▶ **Problem statement**
In exact form, please repeat the records from their opening line down to the line with "Standard errors in", including that line.

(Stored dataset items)

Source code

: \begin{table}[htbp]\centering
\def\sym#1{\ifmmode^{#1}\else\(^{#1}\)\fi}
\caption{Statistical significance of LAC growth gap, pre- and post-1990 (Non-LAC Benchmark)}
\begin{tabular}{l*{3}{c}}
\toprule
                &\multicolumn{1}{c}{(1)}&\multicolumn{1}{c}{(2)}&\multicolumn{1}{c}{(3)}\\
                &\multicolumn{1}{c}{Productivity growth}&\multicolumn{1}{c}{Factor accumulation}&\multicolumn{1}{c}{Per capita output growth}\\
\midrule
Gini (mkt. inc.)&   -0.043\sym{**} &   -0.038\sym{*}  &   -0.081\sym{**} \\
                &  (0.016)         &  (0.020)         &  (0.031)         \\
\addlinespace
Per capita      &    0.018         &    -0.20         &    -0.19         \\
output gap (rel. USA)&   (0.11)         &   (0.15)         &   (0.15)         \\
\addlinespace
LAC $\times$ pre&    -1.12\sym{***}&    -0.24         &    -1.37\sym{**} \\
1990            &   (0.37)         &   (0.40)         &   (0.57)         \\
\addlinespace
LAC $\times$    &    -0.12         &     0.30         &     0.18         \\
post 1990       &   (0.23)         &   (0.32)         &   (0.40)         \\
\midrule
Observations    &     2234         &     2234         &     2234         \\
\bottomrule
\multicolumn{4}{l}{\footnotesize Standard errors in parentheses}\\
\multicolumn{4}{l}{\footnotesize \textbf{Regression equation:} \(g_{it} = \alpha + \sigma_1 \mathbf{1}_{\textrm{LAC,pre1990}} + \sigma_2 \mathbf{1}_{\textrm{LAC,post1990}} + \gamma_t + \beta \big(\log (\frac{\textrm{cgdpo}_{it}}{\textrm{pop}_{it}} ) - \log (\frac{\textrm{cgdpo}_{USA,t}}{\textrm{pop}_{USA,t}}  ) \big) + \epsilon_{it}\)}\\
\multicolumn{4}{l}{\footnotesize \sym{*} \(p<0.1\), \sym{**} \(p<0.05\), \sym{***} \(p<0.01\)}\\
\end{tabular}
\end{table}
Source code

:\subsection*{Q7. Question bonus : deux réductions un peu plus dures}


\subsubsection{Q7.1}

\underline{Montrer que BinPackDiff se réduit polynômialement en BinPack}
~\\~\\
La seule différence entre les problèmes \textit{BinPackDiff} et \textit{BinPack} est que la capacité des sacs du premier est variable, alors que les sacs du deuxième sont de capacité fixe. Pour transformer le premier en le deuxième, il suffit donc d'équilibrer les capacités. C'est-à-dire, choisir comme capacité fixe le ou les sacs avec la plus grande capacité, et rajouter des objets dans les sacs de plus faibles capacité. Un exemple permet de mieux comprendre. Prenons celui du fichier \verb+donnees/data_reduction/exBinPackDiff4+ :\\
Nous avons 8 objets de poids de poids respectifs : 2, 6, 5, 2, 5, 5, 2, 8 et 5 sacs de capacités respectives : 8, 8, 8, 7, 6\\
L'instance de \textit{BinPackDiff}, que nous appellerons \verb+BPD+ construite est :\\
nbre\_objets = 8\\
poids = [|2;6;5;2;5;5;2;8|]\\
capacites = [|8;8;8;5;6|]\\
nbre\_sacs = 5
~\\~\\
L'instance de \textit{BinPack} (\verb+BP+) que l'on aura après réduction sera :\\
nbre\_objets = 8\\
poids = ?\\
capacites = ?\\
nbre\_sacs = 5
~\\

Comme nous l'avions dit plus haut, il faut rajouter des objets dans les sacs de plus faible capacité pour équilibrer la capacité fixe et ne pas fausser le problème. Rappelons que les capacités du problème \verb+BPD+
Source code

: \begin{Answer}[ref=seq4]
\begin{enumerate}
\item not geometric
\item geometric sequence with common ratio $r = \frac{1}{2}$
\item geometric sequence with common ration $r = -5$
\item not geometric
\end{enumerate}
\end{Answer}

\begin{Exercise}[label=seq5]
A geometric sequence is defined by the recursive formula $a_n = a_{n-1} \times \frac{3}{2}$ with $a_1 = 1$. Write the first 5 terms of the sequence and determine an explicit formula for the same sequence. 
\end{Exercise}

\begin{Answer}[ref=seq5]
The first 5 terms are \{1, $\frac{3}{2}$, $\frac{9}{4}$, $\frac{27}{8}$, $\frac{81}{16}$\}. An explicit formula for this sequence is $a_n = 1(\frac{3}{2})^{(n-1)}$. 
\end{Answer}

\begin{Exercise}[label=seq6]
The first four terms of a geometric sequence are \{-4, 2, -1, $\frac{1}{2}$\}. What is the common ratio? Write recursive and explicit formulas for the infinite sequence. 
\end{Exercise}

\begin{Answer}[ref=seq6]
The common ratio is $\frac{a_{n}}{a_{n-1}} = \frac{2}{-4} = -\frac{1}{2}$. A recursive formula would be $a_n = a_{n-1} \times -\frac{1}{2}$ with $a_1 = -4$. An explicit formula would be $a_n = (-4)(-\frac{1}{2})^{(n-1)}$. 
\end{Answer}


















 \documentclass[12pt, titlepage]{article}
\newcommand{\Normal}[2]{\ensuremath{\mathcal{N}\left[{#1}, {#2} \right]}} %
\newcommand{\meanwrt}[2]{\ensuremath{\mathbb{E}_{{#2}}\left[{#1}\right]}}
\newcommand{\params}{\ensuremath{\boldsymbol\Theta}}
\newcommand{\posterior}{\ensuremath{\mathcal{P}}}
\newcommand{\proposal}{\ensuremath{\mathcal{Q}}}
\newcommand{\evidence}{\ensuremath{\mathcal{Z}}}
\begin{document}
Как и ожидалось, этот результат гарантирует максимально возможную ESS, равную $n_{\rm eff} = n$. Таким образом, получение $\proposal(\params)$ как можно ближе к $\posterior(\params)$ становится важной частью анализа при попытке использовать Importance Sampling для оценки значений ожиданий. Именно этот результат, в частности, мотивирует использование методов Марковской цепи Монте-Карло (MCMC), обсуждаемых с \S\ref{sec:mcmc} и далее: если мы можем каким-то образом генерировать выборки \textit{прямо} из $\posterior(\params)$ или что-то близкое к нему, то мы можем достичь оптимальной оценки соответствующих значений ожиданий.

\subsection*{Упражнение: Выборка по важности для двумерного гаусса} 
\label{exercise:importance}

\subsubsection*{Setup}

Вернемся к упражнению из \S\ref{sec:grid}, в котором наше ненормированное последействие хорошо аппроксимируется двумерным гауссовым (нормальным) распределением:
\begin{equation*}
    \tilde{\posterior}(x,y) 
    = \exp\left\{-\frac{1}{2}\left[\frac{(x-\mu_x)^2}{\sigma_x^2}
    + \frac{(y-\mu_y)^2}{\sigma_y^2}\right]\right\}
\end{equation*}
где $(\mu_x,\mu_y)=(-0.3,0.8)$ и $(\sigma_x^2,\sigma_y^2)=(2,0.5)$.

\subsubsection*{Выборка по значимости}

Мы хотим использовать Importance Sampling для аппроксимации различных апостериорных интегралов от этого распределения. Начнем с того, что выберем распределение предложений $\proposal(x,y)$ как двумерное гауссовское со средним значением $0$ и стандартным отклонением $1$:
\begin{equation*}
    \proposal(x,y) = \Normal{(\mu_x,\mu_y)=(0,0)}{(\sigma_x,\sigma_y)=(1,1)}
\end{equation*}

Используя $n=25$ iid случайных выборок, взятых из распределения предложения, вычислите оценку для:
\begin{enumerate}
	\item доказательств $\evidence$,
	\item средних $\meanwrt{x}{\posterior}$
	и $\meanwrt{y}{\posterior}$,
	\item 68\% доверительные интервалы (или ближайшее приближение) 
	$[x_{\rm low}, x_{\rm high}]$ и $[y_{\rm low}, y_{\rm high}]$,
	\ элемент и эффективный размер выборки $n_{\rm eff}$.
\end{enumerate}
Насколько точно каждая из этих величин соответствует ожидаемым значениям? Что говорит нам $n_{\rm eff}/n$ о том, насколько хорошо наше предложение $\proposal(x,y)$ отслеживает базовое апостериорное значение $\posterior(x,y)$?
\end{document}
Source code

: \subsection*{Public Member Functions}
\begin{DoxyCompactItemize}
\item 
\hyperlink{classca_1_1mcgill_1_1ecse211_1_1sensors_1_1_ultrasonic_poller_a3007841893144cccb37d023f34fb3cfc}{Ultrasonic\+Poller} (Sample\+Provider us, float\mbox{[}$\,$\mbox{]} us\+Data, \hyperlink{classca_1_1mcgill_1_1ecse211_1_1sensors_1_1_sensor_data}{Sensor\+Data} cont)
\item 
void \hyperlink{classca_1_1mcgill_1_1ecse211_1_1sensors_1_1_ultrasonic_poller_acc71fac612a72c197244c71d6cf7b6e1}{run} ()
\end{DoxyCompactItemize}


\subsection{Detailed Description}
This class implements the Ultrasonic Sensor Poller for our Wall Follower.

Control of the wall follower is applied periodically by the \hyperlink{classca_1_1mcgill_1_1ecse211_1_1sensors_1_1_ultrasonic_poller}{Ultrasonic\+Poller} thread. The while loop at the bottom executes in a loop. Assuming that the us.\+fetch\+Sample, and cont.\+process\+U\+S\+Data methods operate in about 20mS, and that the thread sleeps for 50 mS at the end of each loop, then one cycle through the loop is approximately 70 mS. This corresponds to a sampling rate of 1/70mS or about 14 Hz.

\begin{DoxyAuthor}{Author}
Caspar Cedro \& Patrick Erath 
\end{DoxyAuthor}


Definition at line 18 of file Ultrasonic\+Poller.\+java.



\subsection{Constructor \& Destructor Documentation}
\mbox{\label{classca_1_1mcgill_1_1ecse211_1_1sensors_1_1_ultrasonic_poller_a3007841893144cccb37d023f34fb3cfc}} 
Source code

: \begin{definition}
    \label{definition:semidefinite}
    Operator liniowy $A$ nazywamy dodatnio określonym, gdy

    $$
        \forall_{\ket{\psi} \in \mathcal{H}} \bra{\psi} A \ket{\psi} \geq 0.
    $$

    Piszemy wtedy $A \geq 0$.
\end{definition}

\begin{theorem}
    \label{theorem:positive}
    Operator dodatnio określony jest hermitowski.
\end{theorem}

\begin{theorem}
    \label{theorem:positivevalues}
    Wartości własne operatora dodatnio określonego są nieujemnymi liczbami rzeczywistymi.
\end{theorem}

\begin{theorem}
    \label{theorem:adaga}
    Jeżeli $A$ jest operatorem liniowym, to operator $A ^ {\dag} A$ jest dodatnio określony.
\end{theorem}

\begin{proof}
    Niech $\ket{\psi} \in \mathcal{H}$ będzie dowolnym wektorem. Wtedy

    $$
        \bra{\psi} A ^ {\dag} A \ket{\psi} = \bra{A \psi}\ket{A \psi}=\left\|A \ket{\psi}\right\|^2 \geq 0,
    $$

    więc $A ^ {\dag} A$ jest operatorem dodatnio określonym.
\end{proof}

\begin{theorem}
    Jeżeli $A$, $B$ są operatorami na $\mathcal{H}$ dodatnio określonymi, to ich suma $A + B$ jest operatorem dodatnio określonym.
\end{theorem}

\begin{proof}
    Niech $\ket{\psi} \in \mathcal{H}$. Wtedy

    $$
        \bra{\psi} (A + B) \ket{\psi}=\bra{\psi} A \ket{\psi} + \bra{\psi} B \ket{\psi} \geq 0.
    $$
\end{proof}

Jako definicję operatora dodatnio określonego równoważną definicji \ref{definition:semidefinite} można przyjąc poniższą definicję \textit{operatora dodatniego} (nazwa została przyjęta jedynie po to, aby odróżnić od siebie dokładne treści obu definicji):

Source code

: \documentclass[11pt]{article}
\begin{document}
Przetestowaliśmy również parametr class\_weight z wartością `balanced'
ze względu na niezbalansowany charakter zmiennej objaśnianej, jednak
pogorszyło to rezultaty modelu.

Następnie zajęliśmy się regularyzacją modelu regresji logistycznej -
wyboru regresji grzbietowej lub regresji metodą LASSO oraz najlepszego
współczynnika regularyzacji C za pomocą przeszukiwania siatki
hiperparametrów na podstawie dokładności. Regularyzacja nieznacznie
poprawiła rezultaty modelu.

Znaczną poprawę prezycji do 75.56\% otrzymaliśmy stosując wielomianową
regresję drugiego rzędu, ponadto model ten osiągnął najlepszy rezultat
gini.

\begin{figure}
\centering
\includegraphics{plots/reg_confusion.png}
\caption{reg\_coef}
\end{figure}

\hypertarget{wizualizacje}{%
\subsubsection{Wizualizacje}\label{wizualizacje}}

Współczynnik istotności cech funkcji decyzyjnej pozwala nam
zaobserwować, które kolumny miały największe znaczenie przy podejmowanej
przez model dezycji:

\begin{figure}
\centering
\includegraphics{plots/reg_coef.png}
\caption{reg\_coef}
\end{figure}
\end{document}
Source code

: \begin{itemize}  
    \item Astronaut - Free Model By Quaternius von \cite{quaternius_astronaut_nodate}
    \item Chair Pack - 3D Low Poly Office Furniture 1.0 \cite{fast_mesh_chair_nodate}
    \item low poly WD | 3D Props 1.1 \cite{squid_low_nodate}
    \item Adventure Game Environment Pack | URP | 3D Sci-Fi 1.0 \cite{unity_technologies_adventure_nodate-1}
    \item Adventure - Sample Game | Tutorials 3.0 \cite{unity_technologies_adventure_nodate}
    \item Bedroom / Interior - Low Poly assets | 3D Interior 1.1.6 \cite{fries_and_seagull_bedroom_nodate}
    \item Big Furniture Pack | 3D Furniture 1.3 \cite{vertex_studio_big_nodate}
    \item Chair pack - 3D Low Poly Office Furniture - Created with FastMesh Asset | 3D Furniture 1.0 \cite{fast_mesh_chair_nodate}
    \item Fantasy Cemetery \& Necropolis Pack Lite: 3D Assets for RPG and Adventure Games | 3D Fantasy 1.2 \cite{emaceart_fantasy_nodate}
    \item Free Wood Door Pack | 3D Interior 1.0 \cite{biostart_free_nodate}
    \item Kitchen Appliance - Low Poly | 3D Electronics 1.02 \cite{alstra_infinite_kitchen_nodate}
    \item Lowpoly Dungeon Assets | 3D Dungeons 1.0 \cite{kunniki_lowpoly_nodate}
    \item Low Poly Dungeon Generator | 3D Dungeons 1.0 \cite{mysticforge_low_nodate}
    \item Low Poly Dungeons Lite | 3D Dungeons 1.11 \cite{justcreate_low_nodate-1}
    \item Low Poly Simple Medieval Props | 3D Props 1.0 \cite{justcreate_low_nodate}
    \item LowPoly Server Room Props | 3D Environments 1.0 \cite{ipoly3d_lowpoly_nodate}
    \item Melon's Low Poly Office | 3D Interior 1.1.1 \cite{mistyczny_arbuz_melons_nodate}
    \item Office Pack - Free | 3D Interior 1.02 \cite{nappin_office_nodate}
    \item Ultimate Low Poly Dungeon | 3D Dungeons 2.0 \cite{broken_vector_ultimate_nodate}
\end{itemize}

▶ **Response**
Source code

: \begin{table}[htbp]\centering
\def\sym#1{\ifmmode^{#1}\else\(^{#1}\)\fi}
\caption{Statistical significance of LAC growth gap, pre- and post-1990 (Non-LAC Benchmark)}
\begin{tabular}{l*{3}{c}}
\toprule
                &\multicolumn{1}{c}{(1)}&\multicolumn{1}{c}{(2)}&\multicolumn{1}{c}{(3)}\\
                &\multicolumn{1}{c}{Productivity growth}&\multicolumn{1}{c}{Factor accumulation}&\multicolumn{1}{c}{Per capita output growth}\\
\midrule
Gini (mkt. inc.)&   -0.043\sym{**} &   -0.038\sym{*}  &   -0.081\sym{**} \\
                &  (0.016)         &  (0.020)         &  (0.031)         \\
\addlinespace
Per capita      &    0.018         &    -0.20         &    -0.19         \\
output gap (rel. USA)&   (0.11)         &   (0.15)         &   (0.15)         \\
\addlinespace
LAC $\times$ pre&    -1.12\sym{***}&    -0.24         &    -1.37\sym{**} \\
1990            &   (0.37)         &   (0.40)         &   (0.57)         \\
\addlinespace
LAC $\times$    &    -0.12         &     0.30         &     0.18         \\
post 1990       &   (0.23)         &   (0.32)         &   (0.40)         \\
\midrule
Observations    &     2234         &     2234         &     2234         \\
\bottomrule
\multicolumn{4}{l}{\footnotesize Standard errors in parentheses}\\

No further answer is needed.